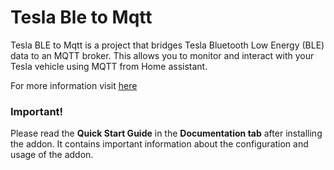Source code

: # Tesla Ble to Mqtt

Tesla BLE to Mqtt is a project that bridges Tesla Bluetooth Low Energy (BLE) data to an MQTT broker. This allows you to monitor and interact with your Tesla vehicle using MQTT from Home assistant.

For more information visit [here](https://github.com/Lenart12/TeslaBle2Mqtt)


### Important!

Please read the **Quick Start Guide** in the **Documentation tab** after installing the addon. It contains important information about the configuration and usage of the addon.
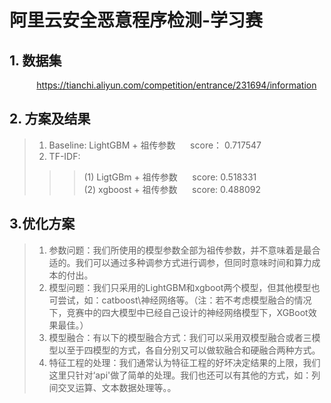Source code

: # 阿里云安全恶意程序检测-学习赛

## 1. 数据集
 &nbsp;&nbsp; &nbsp; &nbsp; &nbsp; &nbsp;   https://tianchi.aliyun.com/competition/entrance/231694/information
## 2. 方案及结果
>  1. Baseline: LightGBM + 祖传参数  &nbsp;&nbsp; &nbsp; score： 0.717547
>  2. TF-IDF: 
>>>    (1) LigtGBm + 祖传参数   &nbsp;&nbsp; &nbsp; score: 0.518331<br>
>>>    (2) xgboost + 祖传参数   &nbsp;&nbsp; &nbsp; score: 0.488092<br>
## 3.优化方案
>  1. 参数问题：我们所使用的模型参数全部为祖传参数，并不意味着是最合适的。我们可以通过多种调参方式进行调参，但同时意味时间和算力成本的付出。
>  2. 模型问题：我们只采用的LightGBM和xgboot两个模型，但其他模型也可尝试，如：catboost\神经网络等。（注：若不考虑模型融合的情况下，竞赛中的四大模型中已经自己设计的神经网络模型下，XGBoot效果最佳。）
>  3. 模型融合：有以下的模型融合方式：我们可以采用双模型融合或者三模型以至于四模型的方式，各自分别又可以做软融合和硬融合两种方式。
>  4. 特征工程的处理：我们通常认为特征工程的好坏决定结果的上限，我们这里只针对‘api'做了简单的处理。我们也还可以有其他的方式，如：列间交叉运算、文本数据处理等。。
>
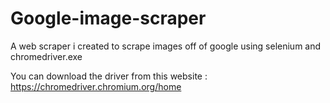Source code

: # Google-image-scraper
A web scraper i created to scrape images off of google using selenium and chromedriver.exe

You can download the driver from this website : https://chromedriver.chromium.org/home
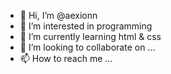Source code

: - 👋 Hi, I’m @aexionn
- 👀 I’m interested in programming
- 🌱 I’m currently learning html & css
- 💞️ I’m looking to collaborate on ...
- 📫 How to reach me ...

<!---
aexionn/aexionn is a ✨ special ✨ repository because its `README.md` (this file) appears on your GitHub profile.
You can click the Preview link to take a look at your changes.
--->
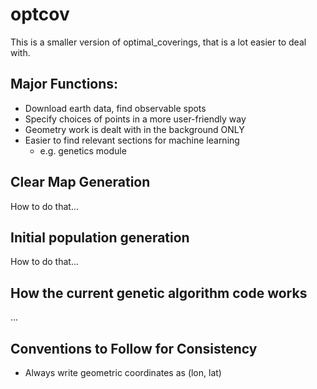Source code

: # optcov

This is a smaller version of optimal_coverings, that is a lot easier to deal with.


## Major Functions:

- Download earth data, find observable spots
- Specify choices of points in a more user-friendly way
- Geometry work is dealt with in the background ONLY
- Easier to find relevant sections for machine learning
  - e.g. genetics module

## Clear Map Generation

How to do that...

## Initial population generation

How to do that...

## How the current genetic algorithm code works

...

## Conventions to Follow for Consistency

- Always write geometric coordinates as (lon, lat)
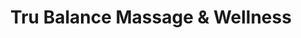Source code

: ---
title: "Tru Balance Massage & Wellness"
url: /endwell/tru-balance-massage-und-wellness/
shop: Massage
---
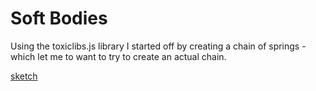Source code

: # Soft Bodies

Using the toxiclibs.js library I started off by creating a chain of springs - which let me to want to try to create an actual chain.

[sketch](https://editor.p5js.org/gracywhelihan/sketches/piqCtvIbo)

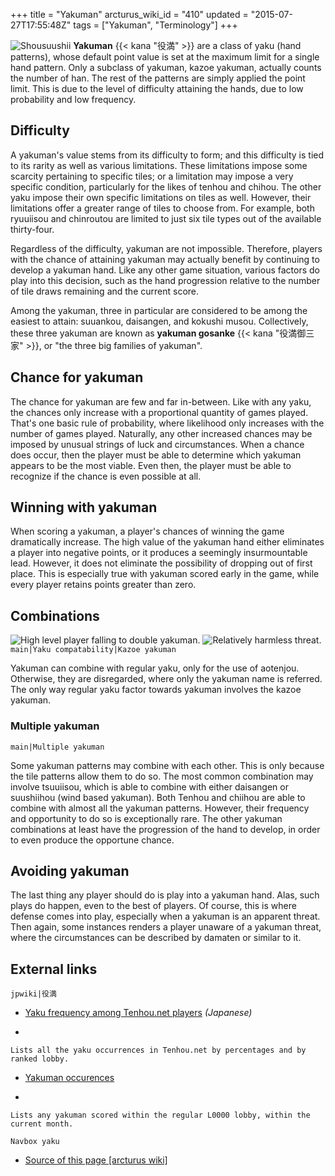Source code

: +++
title = "Yakuman"
arcturus_wiki_id = "410"
updated = "2015-07-27T17:55:48Z"
tags = ["Yakuman", "Terminology"]
+++

![Shousuushii](Shosusshii.png "Shousuushii") **Yakuman** {{< kana "役満" >}} are a class of yaku
(hand patterns), whose default point value is set at the maximum limit for a single hand pattern.
Only a subclass of yakuman, kazoe yakuman, actually counts the number of han. The rest of the
patterns are simply applied the point limit. This is due to the level of difficulty attaining the
hands, due to low probability and low frequency.

## Difficulty

A yakuman's value stems from its difficulty to form; and this difficulty is tied to its rarity as
well as various limitations. These limitations impose some scarcity pertaining to specific tiles; or
a limitation may impose a very specific condition, particularly for the likes of tenhou and chihou.
The other yaku impose their own specific limitations on tiles as well. However, their limitations
offer a greater range of tiles to choose from. For example, both ryuuiisou and chinroutou are
limited to just six tile types out of the available thirty-four.

Regardless of the difficulty, yakuman are not impossible. Therefore, players with the chance of
attaining yakuman may actually benefit by continuing to develop a yakuman hand. Like any other game
situation, various factors do play into this decision, such as the hand progression relative to the
number of tile draws remaining and the current score.

Among the yakuman, three in particular are considered to be among the easiest to attain: suuankou,
daisangen, and kokushi musou. Collectively, these three yakuman are known as **yakuman gosanke**
{{< kana "役満御三家" >}}, or "the three big families of yakuman".

## Chance for yakuman

The chance for yakuman are few and far in-between. Like with any yaku, the chances only increase
with a proportional quantity of games played. That's one basic rule of probability, where likelihood
only increases with the number of games played. Naturally, any other increased chances may be
imposed by unusual strings of luck and circumstances. When a chance does occur, then the player must
be able to determine which yakuman appears to be the most viable. Even then, the player must be able
to recognize if the chance is even possible at all.

## Winning with yakuman

When scoring a yakuman, a player's chances of winning the game dramatically increase. The high value
of the yakuman hand either eliminates a player into negative points, or it produces a seemingly
insurmountable lead. However, it does not eliminate the possibility of dropping out of first place.
This is especially true with yakuman scored early in the game, while every player retains points
greater than zero.

## Combinations

![High level player [falling to double yakuman](http://tenhou.net/0/?log=2014092416gm-00a9-0000-3263f602&tw=1&ts=4).](Double_yakuman_ron.png "High level player falling to double yakuman.")
![Relatively [harmless threat](http://tenhou.net/0/?log=2012032214gm-0009-0000-cc8c2c61&tw=3&ts=12).](Harmless.png "Relatively harmless threat.")
`main|Yaku compatability|Kazoe yakuman`

Yakuman can combine with regular yaku, only for the use of aotenjou. Otherwise, they are
disregarded, where only the yakuman name is referred. The only way regular yaku factor towards
yakuman involves the kazoe yakuman.

### Multiple yakuman

`main|Multiple yakuman`

Some yakuman patterns may combine with each other. This is only because the tile patterns allow them
to do so. The most common combination may involve tsuuiisou, which is able to combine with either
daisangen or suushiihou (wind based yakuman). Both Tenhou and chiihou are able to combine with
almost all the yakuman patterns. However, their frequency and opportunity to do so is exceptionally
rare. The other yakuman combinations at least have the progression of the hand to develop, in order
to even produce the opportune chance.

## Avoiding yakuman

The last thing any player should do is play into a yakuman hand. Alas, such plays do happen, even to
the best of players. Of course, this is where defense comes into play, especially when a yakuman is
an apparent threat. Then again, some instances renders a player unaware of a yakuman threat, where
the circumstances can be described by damaten or similar to it.

## External links

`jpwiki|役満`

- [Yaku frequency among Tenhou.net players](http://tenhou.net/sc/prof.html) _(Japanese)_

<!-- end list -->

-

    Lists all the yaku occurrences in Tenhou.net by percentages and by ranked lobby.

<!-- end list -->

- [Yakuman occurences](http://tenhou.net/sc/ykm.html)

<!-- end list -->

-

    Lists any yakuman scored within the regular L0000 lobby, within the current month.

`Navbox yaku`

- [Source of this page [arcturus wiki]](http://arcturus.su/wiki/Yakuman)
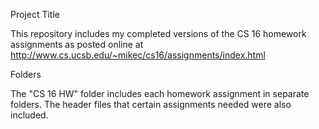 Project Title

This repository includes my completed versions of the CS 16 homework assignments as posted online at http://www.cs.ucsb.edu/~mikec/cs16/assignments/index.html

Folders

The "CS 16 HW" folder includes each homework assignment in separate folders. The header files that certain assignments needed were also included.
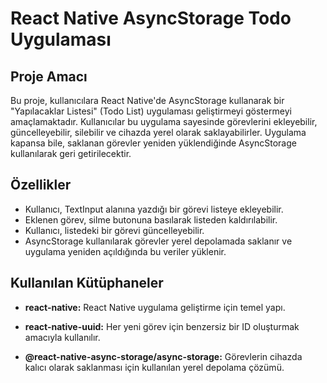 # React Native AsyncStorage Todo Uygulaması

## Proje Amacı

Bu proje, kullanıcılara React Native'de AsyncStorage kullanarak bir "Yapılacaklar Listesi" (Todo List) uygulaması geliştirmeyi göstermeyi amaçlamaktadır. Kullanıcılar bu uygulama sayesinde görevlerini ekleyebilir, güncelleyebilir, silebilir ve cihazda yerel olarak saklayabilirler. Uygulama kapansa bile, saklanan görevler yeniden yüklendiğinde AsyncStorage kullanılarak geri getirilecektir.

## Özellikler

- Kullanıcı, TextInput alanına yazdığı bir görevi listeye ekleyebilir.
- Eklenen görev, silme butonuna basılarak listeden kaldırılabilir.
- Kullanıcı, listedeki bir görevi güncelleyebilir.
- AsyncStorage kullanılarak görevler yerel depolamada saklanır ve uygulama yeniden açıldığında bu veriler yüklenir.

## Kullanılan Kütüphaneler

- **react-native:**
  React Native uygulama geliştirme için temel yapı.

- **react-native-uuid:**
  Her yeni görev için benzersiz bir ID oluşturmak amacıyla kullanılır.

- **@react-native-async-storage/async-storage:**
  Görevlerin cihazda kalıcı olarak saklanması için kullanılan yerel depolama çözümü.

------------------------------------------------------------------------

Repeat, character for character, the lines of the material above from the line with "greater than zero." through the line with "level player [falling".

_RESPONSE TO THE TASK_:
greater than zero.

## Combinations

![High level player [falling to double yakuman](http://tenhou.net/0/?log=2014092416gm-00a9-0000-3263f602&tw=1&ts=4).](Double_yakuman_ron.png "High level player falling to double yakuman.")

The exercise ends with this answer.